Sunday, November 11, 2007

kitchen essentials — replacing that egg!


they are definitely one of my favourite things and something i don't think i could ever completely give up. many people around the world, however, do not eat eggs for a number of reasons, be they religious, cultural, health or ethical ones.

replacing eggs in baking is often difficult but not impossible. a variety of ways to replace this ingredients exist from mashing up tofu or bananas, using man-made (chemically derived) alternatives like egg replacer or the interesting healthy alternative of ground flax seeds.

while i am no expert in egg-free/less baking and only do it when necessary or if i have a recipe that does not use them, i have come to appreciate using this alternative i show below (far from being a secret, these days!).

let's face it, nothing can really replace that amazing multi-purpose egg in all its functions and properties but there are people who have never used them, ever, in their baking and as the adage goes, "what you don't know, you don't miss". that being said, there are certain foods i've never eaten and don't consider them ever being part of my diet ....

the problems only arise when we want to eat something we don't normally eat containing those 'forbidden' items and want to convert it. the following is one alternative for eggs. from what i have read and experienced, it's only good for replacing up to one egg. if you need to convert more than one in any recipe, you'll have to figure out another route. i have seen, however, replacing 2 eggs with the flaxseed substitute is possible (i've never tried it).

take note that if you keep flax seeds around, keep them either in the fridge or in the freezer as they become rancid quickly due to their oils. i usually keep a small jar of ground flaxseed in the freezer for when i need it instead of grinding all the time.

note that there are 2 kinds of flaxseed available on the market: the regular dark one as seen below, and a more expensive "blonde" or golden version. either do the same thing.

flax seed egg replacement

good for when you need to replace one egg in a recipe, this easy to use substitute is also a healthy alternative as flax is renowned for its healthful benefits and contains no cholesterol as do animal products, such as the yolks. you may even be able to get away with doubling the amount and substituting for two eggs.


1 tbsp extremely finely ground flax seed
4 tbsp tepid water


grind the flax seeds into a very very fine powder in a coffee grinder or similar implement. you can also buy it at the healthfood stores already pre-ground, these days.

place the flax seed meal in a small bowl.

add the water tablespoon by tablespoon.

stir well.

the mixture will become viscous (thick and "gloopy") sort of like an egg white.

use as a replacement for one egg in your baked goods.

as a matter of refinement, you can strain this mixture with a fine sieve to remove the brown seed coat and proceed in using the strained liquid.


~M said...

Thanks for the tip!
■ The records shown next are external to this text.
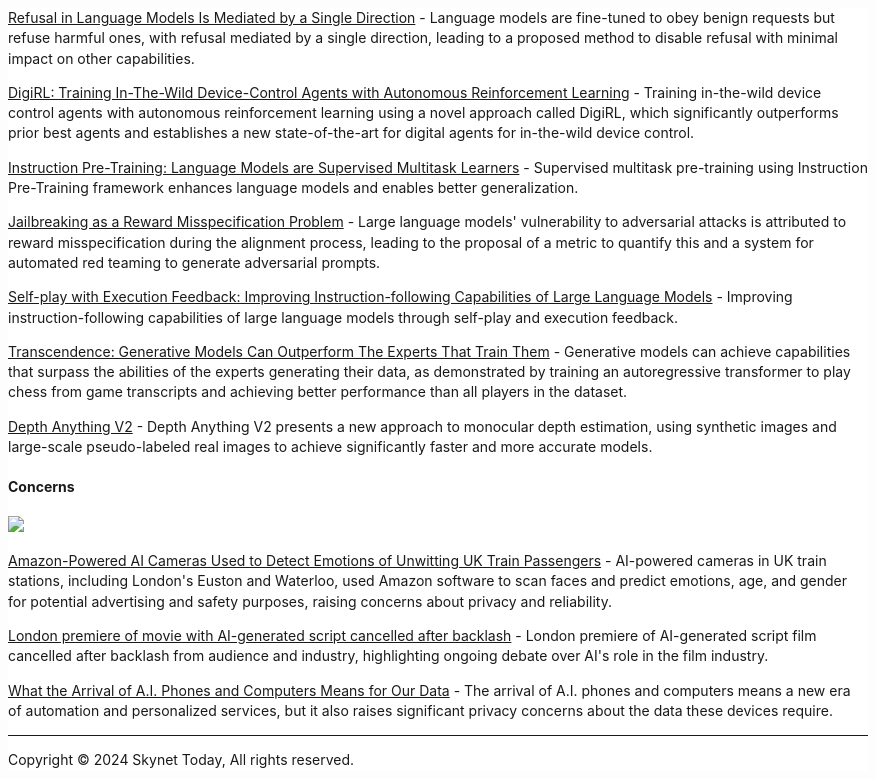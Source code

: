 [Refusal in Language Models Is Mediated by a Single Direction](https://arxiv.org/abs/2406.11717v1) - Language models are fine-tuned to obey benign requests but refuse harmful ones, with refusal mediated by a single direction, leading to a proposed method to disable refusal with minimal impact on other capabilities.

[DigiRL: Training In-The-Wild Device-Control Agents with Autonomous Reinforcement Learning](https://arxiv.org/abs/2406.11896v1) - Training in-the-wild device control agents with autonomous reinforcement learning using a novel approach called DigiRL, which significantly outperforms prior best agents and establishes a new state-of-the-art for digital agents for in-the-wild device control.

[Instruction Pre-Training: Language Models are Supervised Multitask Learners](https://arxiv.org/abs/2406.14491v1) - Supervised multitask pre-training using Instruction Pre-Training framework enhances language models and enables better generalization.

[Jailbreaking as a Reward Misspecification Problem](https://arxiv.org/abs/2406.14393v1) - Large language models' vulnerability to adversarial attacks is attributed to reward misspecification during the alignment process, leading to the proposal of a metric to quantify this and a system for automated red teaming to generate adversarial prompts.

[Self-play with Execution Feedback: Improving Instruction-following Capabilities of Large Language Models](https://arxiv.org/abs/2406.13542v1) - Improving instruction-following capabilities of large language models through self-play and execution feedback.

[Transcendence: Generative Models Can Outperform The Experts That Train Them](https://arxiv.org/abs/2406.11741v1) - Generative models can achieve capabilities that surpass the abilities of the experts generating their data, as demonstrated by training an autoregressive transformer to play chess from game transcripts and achieving better performance than all players in the dataset.

[Depth Anything V2](https://arxiv.org/abs/2406.09414v1) - Depth Anything V2 presents a new approach to monocular depth estimation, using synthetic images and large-scale pseudo-labeled real images to achieve significantly faster and more accurate models.

#### Concerns
![](https://media.wired.com/photos/666c7ea52083e728578e8233/191:100/w_1280,c_limit/GettyImages-1663545689.jpg)

[Amazon-Powered AI Cameras Used to Detect Emotions of Unwitting UK Train Passengers](https://www.wired.com/story/amazon-ai-cameras-emotions-uk-train-passengers/) - AI-powered cameras in UK train stations, including London's Euston and Waterloo, used Amazon software to scan faces and predict emotions, age, and gender for potential advertising and safety purposes, raising concerns about privacy and reliability.

[London premiere of movie with AI-generated script cancelled after backlash](https://www.theguardian.com/film/article/2024/jun/20/premiere-movie-ai-generated-script-cancelled-backlash-the-last-screenwriter-prince-charles-cinema) - London premiere of AI-generated script film cancelled after backlash from audience and industry, highlighting ongoing debate over AI's role in the film industry.

[What the Arrival of A.I. Phones and Computers Means for Our Data](https://www.nytimes.com/2024/06/23/technology/personaltech/ai-phones-computers-privacy.html) - The arrival of A.I. phones and computers means a new era of automation and personalized services, but it also raises significant privacy concerns about the data these devices require.

<hr>

Copyright © 2024 Skynet Today, All rights reserved.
I've also seen soy flour and psyllium powder used, but have yet to use either myself (the later is also supposed to help gluten-free goods hold together better and add fiber).

burekaboy — said...

hi ~m - you're welcome. haven't ever used psycillium or soy flour in place of an egg. it's kind of weird (cool) how it thickens/gels up with flax. anyway, i'm just glad i don't have any problems using eggs! thanks for commenting.

Urban said...

Hi there!
nice to c u back in action.
I tried the egg replacer as mentioned here in one of the cake worked out fine.As u mentioned, good for someone with egg allergies or other reasons. otherwise, I would still go with eggs! LOL.
Urban (India)

burekaboy — said...

hi urban - nice to hear from you :) glad you're still around.

thanks for letting me know how it turned out with the "experiment"; i wouldn't give up my eggs either!! this replacement is good, at the very least, as an alternative when you can't use them for whatever reason/s.